● **Work to complete**:
Using the lines below, work out the count of those that hold "constant". Give the number only.

[Start of section]

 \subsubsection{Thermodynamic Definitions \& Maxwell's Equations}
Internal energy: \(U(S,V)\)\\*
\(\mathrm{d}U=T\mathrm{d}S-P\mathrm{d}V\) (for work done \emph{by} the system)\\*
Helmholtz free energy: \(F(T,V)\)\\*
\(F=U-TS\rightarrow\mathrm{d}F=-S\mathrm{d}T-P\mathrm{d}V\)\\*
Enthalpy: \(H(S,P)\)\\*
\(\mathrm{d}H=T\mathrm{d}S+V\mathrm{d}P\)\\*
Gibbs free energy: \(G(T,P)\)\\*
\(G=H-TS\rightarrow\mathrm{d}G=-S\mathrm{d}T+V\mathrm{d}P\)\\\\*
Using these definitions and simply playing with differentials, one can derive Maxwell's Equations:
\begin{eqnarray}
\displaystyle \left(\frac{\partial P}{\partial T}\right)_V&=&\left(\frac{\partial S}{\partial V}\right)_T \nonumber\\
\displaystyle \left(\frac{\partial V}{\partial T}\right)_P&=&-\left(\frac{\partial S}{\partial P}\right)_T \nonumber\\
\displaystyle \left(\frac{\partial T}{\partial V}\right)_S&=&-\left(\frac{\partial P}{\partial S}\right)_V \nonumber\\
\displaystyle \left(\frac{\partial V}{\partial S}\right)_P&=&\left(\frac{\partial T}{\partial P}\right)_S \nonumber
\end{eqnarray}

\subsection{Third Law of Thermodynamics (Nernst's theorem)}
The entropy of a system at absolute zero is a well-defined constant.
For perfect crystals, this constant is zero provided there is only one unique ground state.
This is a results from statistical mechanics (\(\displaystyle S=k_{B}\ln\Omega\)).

[End of section]

● **Exercise result**:
2